More so than its distinguished peers Gears of War 3, Uncharted: Drake’s Deception, GTAIV or Red Dead Redemption, Mass Effect 3 is a cover shooter / RPG hybrid that is so much more than the sum of its parts – the culmination of seven years’ worth of brave, bold and compelling storytelling wrapped up in solid shooting action and set to the backdrop of one of the greatest, most involving story arcs in the history of gaming. This is not fanboyism, or gushing – and it certainly isn’t “paid journalism” – this is simply a statement of fact: as an experience tailored to the individual player, as a malleable narrative, as an epic tale of good versus evil, Mass Effect 3 has rarely been matched and never been bettered.
But it isn’t perfect. As a game in its purest form, Mass Effect 3 does have its shortcomings – which we’ll get to in due course. But first, a little backstory.

The Reapers are here
Having been granted SPECTRE status by the Citadel Council (the ruling body of the Mass Effect universe) and given remit to hunt down rogue SPECTRE Saren in Mass Effect 1, protagonist Commander Shepard found herself facing off against all manner of enemies from the synthetic Geth to Saren’s sentient spacecraft Sovereign – itself part of a genocidal race of living machines known as Reapers. Uncovering the Reapers’ mission to wipe out all sentient life in the galaxy every 50,000 years, Shepard had her work cut out convincing the arrogant Citadel Council of the threat.
After defeating Sovereign, Shepard died saving her crew from an attack by the Collectors, the Reapers’ private army. Resurrected by pro-human terrorist organisation Cerberus, Shepard ended up on the wrong side of galactic law, recruiting a crew of the toughest, smartest and most powerful individuals she could find for a suicide mission in Collector space. Failing to earn their loyalty or making bad leadership decisions could result in the deaths of the entire crew, including Shepard herself. Mass Effect 2 reiterated time and again that the final mission would be a suicide run – and it would require planning and preparation to guarantee success.
Mass Effect 3 begins several months after the ME2 DLC “Arrival”, and finds Shepard grounded after her actions caused the deaths of some 300,000 batarian civilians. In true action-movie fashion, no one believes her warnings about the Reaper invasion, until they arrive out of the clear blue sky, blasting everything in their path like the tripods in War of the Worlds.

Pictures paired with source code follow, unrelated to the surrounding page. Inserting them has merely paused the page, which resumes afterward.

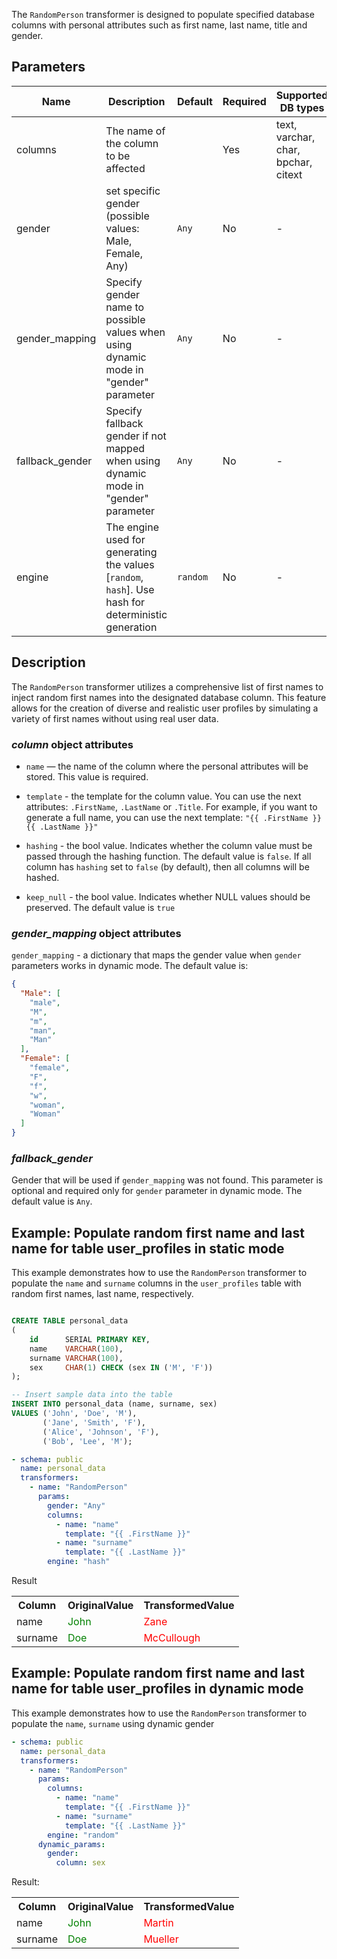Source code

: The `RandomPerson` transformer is designed to populate specified database columns with personal attributes such as
first name, last name, title and gender.

## Parameters

| Name            | Description                                                                                         | Default  | Required | Supported DB types                  |
|-----------------|-----------------------------------------------------------------------------------------------------|----------|----------|-------------------------------------|
| columns         | The name of the column to be affected                                                               |          | Yes      | text, varchar, char, bpchar, citext |
| gender          | set specific gender (possible values: Male, Female, Any)                                            | `Any`    | No       | -                                   |
| gender_mapping  | Specify gender name to possible values when using dynamic mode in "gender" parameter                | `Any`    | No       | -                                   |
| fallback_gender | Specify fallback gender if not mapped when using dynamic mode in "gender" parameter                 | `Any`    | No       | -                                   |
| engine          | The engine used for generating the values [`random`, `hash`]. Use hash for deterministic generation | `random` | No       | -                                   |

## Description

The `RandomPerson` transformer utilizes a comprehensive list of first names to inject random first names into the
designated database column. This feature allows for the creation of diverse and realistic user profiles by
simulating a variety of first names without using real user data.

### *column* object attributes

* `name` — the name of the column where the personal attributes will be stored. This value is required.
* `template` - the template for the column value.
  You can use the next attributes: `.FirstName`, `.LastName` or `.Title`. For example, if you want to generate a full
  name, you can use the next template:
  `"{{ .FirstName }} {{ .LastName }}"`

* `hashing` - the bool value. Indicates whether the column value must be passed through the hashing function.
  The default value is `false`. If all column has `hashing` set to `false` (by default), then all columns will be
  hashed.
* `keep_null` - the bool value. Indicates whether NULL values should be preserved. The default value is `true`

### *gender_mapping* object attributes

`gender_mapping` - a dictionary that maps the gender value when `gender` parameters works in dynamic mode.
The default value is:

```json
{
  "Male": [
    "male",
    "M",
    "m",
    "man",
    "Man"
  ],
  "Female": [
    "female",
    "F",
    "f",
    "w",
    "woman",
    "Woman"
  ]
}
```

### *fallback_gender*

Gender that will be used if `gender_mapping` was not found. This parameter is optional
and required only for `gender` parameter in dynamic mode. The default value is `Any`.

## Example: Populate random first name and last name for table user_profiles in static mode

This example demonstrates how to use the `RandomPerson` transformer to populate the `name` and `surname` columns in
the `user_profiles` table with random first names, last name, respectively.

```sql title="Create table user_profiles and insert data"

CREATE TABLE personal_data
(
    id      SERIAL PRIMARY KEY,
    name    VARCHAR(100),
    surname VARCHAR(100),
    sex     CHAR(1) CHECK (sex IN ('M', 'F'))
);

-- Insert sample data into the table
INSERT INTO personal_data (name, surname, sex)
VALUES ('John', 'Doe', 'M'),
       ('Jane', 'Smith', 'F'),
       ('Alice', 'Johnson', 'F'),
       ('Bob', 'Lee', 'M');
```

```yaml title="RandomPerson transformer example"
- schema: public
  name: personal_data
  transformers:
    - name: "RandomPerson"
      params:
        gender: "Any"
        columns:
          - name: "name"
            template: "{{ .FirstName }}"
          - name: "surname"
            template: "{{ .LastName }}"
        engine: "hash"
```

Result

<table>
<tr>
<th>Column</th><th>OriginalValue</th><th>TransformedValue</th>
</tr>
<tr>
<td>name</td><td><span style="color:green">John</span></td><td><span style="color:red">Zane</span></td>
</tr>
<tr>
<td>surname</td><td><span style="color:green">Doe</span></td><td><span style="color:red">McCullough</span></td>
</tr>
</table>

## Example: Populate random first name and last name for table user_profiles in dynamic mode

This example demonstrates how to use the `RandomPerson` transformer to populate the `name`, `surname` using dynamic
gender

```yaml title="RandomPerson transformer example with dynamic mode"
- schema: public
  name: personal_data
  transformers:
    - name: "RandomPerson"
      params:
        columns:
          - name: "name"
            template: "{{ .FirstName }}"
          - name: "surname"
            template: "{{ .LastName }}"
        engine: "random"
      dynamic_params:
        gender:
          column: sex
```

Result:

<table>
<tr>
<th>Column</th><th>OriginalValue</th><th>TransformedValue</th>
</tr>
<tr>
<td>name</td><td><span style="color:green">John</span></td><td><span style="color:red">Martin</span></td>
</tr>
<tr>
<td>surname</td><td><span style="color:green">Doe</span></td><td><span style="color:red">Mueller</span></td>
</tr>
</table>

Tell your friends we're coming for them
It’s after a lengthy cutscene that you’re granted control of Shepard, and immediately it’s like being reacquainted with an old friend. Shepard handles like she always did, and as soon as you’ve got a gun in your hand and the camera snaps to that familiar over-the-shoulder angle, you feel right at home. Anyone importing a save from the first two games (and you really should) will find themselves starting at a higher character level (we began at level 30) with all the corresponding skill points available to spend. Combat, biotic and tech abilities have seen no significant overhaul since Mass Effect 2, with minor tweaks applied to the way you level them up and develop each skill down a certain path. Our Shep is a sneaky Infiltrator class, so we immediately upgraded Tactical Cloak and Incinerate fully, bunging the spare points into Sabotage and Cryo Ammo for that extra little kick in a scrape.
Following Admiral Anderson to rendezvous with the Normandy, we soon got to grips with the tightened gunplay, the newly added combat roll (achieved by tapping A and moving in any direction), and the more precise and immediate snap-to-cover manoeuvre. The new melee attacks are less well-implemented, unfortunately; cracking an enemy with the butt of your gun has the desired effect, but the “heavy melee” omni-blade kill often does more harm than good, launching Shepard into a two-second animation that an enemy can easily avoid but which you can’t cancel out of. The lack of a decent instant stealth kill further compounds the omni-blade’s uselessness – it’s simply an addition we could all have lived without.
Once Shepard leaves Earth with a vow to bring an army back, you’re given your freedom to once more explore the galaxy as you please – though there are only a handful of planets available to begin with, and there are even less to land on and explore on foot. Initially setting out only with a desire to entreat the Citadel Council for help, Shepard’s objectives change minute-to-minute and mission-to-mission. This is not the formulaic recruitment and trust-exercise dynamic we saw in Mass Effect 2; rather, Mass Effect 3 casts Shepard as a buoy in a maelstrom, buffeted here and there by the savage gales of all-out galactic war. She stays afloat as only Shepard can, by making tough decisions and owning them for better or worse.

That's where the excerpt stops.